Someday, somehow I'm gonna make it alright but not right now. I know you're wondering when... Someday...
And it feels like today. I know. It feels like today.
Why can't he just hold me and love me and hug me? Even as a brother. He doesn't even seem capable of that. I'm tired of the fine line. I'm tired of us both being afraid of the other. I just want the time to sit down and figure it out. I just want to know where I stand with him. I just want to know without a shadow of a doubt that I can go be his friend for an afternoon and he can be mine. I don't want either of us walking on glass anymore, afraid of what one wrong word or action might do to the other. Its too stressful for both of us. Its too much for me, more than I can handle. I need him to just be my friend again. He's not there for me anymore right now, and that's hard. It hurts. A lot hurts...
I can feel the pains. I know they aren't real, but I feel them just the same. I wish I could stick a knife in me for every stabbing pain I feel. Especially right now. The thing is, if I did that, I know it would kill me. And it would be so gruesome. I just don't want to hurt like this anymore. I'm tired of constant emotional pain. If its not Joseph, its my parents, or Elyse, or being torn about my friends, or wanting a drink, or Brad, or my period, or nightmares, or dreams of my children that may never be... I know, I know, I just shouldn't even think about these things, I should just float on and be happy. Whatever! I hurt. Don't you people understand this. I constantly hurt, and I have to face the reason and find closure or something. I need to fix this. I guess I don't constantly hurt, I'm exaggerating there. I don't know how to explain or express this. I want to. I want to be able to express to you what it is that I am going through. The pain I feel. The desires and needs I have. I can't help but think that the two are somehow intertwined. Dear God I just wish I could be better at this whole taking every thought captive thing!
Someday, somehow, I'm gonna make it alright but not right now. I know you're wondering when...
I'll keep waiting for you to come back if you'd only come back. But you won't. No you don't. Still I go on waiting...
I hate being a girl. But it will all be over with in a few days. I'll be back to close to normal then.
At least I have school... I just want to be a full time student again. I think I impressed my Grandparents by testing out of my science class like I did, so maybe they'll surprise me by helping out with fall tuition costs... Who knows. I would be so far beyond estatic if that happened!

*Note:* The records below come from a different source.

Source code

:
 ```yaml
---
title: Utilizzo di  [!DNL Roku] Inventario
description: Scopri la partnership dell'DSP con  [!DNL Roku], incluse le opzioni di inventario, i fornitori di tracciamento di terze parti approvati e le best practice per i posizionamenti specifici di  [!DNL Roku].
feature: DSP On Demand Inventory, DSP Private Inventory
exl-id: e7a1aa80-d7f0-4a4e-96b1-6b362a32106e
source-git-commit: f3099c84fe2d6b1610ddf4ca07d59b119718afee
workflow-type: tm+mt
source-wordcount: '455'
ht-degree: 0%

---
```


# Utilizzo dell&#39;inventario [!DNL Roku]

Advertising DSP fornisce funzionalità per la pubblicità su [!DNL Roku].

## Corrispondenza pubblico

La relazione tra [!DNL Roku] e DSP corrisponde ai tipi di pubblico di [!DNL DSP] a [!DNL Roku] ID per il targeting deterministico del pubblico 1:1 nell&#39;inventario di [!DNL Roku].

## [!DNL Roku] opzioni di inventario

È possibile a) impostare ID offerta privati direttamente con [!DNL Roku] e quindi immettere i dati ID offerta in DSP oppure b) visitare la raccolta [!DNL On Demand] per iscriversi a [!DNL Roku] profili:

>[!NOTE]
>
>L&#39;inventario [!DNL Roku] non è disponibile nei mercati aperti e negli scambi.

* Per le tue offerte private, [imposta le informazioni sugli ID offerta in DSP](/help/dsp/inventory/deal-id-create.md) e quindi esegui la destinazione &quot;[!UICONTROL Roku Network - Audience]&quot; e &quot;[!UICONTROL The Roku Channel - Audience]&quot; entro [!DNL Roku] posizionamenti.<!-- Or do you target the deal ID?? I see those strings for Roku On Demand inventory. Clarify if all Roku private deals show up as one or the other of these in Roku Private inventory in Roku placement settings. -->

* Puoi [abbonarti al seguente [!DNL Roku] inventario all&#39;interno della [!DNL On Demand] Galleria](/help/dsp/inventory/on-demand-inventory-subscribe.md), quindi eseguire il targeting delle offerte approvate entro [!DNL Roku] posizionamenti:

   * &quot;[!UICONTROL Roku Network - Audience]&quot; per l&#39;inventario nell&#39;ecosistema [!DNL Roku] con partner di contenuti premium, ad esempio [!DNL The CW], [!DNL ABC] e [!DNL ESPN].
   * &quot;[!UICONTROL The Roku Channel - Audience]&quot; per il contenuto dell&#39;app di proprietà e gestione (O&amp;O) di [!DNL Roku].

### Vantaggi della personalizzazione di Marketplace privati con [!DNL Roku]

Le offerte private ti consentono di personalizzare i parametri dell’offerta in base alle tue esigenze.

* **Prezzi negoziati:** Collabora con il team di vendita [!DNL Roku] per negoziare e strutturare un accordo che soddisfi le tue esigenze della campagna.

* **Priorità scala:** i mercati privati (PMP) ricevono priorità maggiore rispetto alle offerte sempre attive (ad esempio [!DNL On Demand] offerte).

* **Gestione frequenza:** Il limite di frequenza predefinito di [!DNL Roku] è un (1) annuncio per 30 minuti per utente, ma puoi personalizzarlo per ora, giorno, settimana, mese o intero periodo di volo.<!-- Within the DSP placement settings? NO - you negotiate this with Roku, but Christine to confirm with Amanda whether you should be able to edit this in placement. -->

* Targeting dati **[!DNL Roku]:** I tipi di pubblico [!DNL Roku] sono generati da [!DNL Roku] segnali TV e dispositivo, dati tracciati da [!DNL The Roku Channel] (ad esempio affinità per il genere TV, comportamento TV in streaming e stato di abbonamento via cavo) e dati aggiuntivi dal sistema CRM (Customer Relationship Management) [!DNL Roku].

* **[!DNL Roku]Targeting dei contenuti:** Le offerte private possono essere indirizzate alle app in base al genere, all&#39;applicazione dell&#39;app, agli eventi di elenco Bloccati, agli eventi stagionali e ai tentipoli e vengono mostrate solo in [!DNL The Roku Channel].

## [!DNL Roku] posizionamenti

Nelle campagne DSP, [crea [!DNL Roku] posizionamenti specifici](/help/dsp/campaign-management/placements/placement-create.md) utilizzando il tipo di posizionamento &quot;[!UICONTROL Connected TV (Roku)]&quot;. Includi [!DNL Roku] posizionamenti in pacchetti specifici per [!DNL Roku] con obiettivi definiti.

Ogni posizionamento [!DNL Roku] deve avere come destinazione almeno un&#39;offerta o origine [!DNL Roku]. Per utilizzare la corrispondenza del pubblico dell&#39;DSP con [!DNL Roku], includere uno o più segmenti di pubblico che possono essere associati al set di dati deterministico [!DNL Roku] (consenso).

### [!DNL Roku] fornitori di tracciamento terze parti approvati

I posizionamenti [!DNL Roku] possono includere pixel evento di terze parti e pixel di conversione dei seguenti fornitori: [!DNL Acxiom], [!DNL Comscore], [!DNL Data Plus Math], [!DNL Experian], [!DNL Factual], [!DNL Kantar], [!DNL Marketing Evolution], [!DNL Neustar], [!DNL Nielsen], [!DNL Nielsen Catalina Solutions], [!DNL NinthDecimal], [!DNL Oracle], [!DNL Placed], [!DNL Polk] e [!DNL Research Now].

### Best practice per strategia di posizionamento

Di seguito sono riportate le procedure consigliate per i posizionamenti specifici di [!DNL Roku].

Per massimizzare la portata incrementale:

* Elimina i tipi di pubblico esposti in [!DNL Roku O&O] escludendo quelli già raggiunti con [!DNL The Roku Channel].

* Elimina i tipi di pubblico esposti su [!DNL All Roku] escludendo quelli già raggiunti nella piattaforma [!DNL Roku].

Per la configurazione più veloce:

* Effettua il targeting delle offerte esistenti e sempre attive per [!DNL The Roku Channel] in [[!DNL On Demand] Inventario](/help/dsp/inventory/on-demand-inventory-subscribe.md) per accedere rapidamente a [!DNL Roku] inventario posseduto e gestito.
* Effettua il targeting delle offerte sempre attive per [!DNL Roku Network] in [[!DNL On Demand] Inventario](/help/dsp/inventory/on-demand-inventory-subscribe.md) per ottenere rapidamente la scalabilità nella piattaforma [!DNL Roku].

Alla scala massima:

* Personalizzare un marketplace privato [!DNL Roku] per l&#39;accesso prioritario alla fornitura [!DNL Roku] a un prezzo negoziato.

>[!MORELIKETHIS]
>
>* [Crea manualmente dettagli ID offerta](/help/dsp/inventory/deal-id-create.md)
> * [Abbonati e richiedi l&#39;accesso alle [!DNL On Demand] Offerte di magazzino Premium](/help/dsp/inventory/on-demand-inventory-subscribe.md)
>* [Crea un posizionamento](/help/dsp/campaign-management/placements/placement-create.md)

So many more things to say. So much smarter than to say them. Like Judson said, it requires a certain level of intelligence to be depressed so at least I got that going for me. Thanks Juddy Buddy. I hate people who don't understand, and won't understand. Then I hate myself more for not trying to help them understand when given the opportunity. *slaps self around for being an idiot*
Well, back to work. May God grant me the grace to make it through this waking nightmare as I strive to live with myself but for Him, and Him alone. That is who I really am.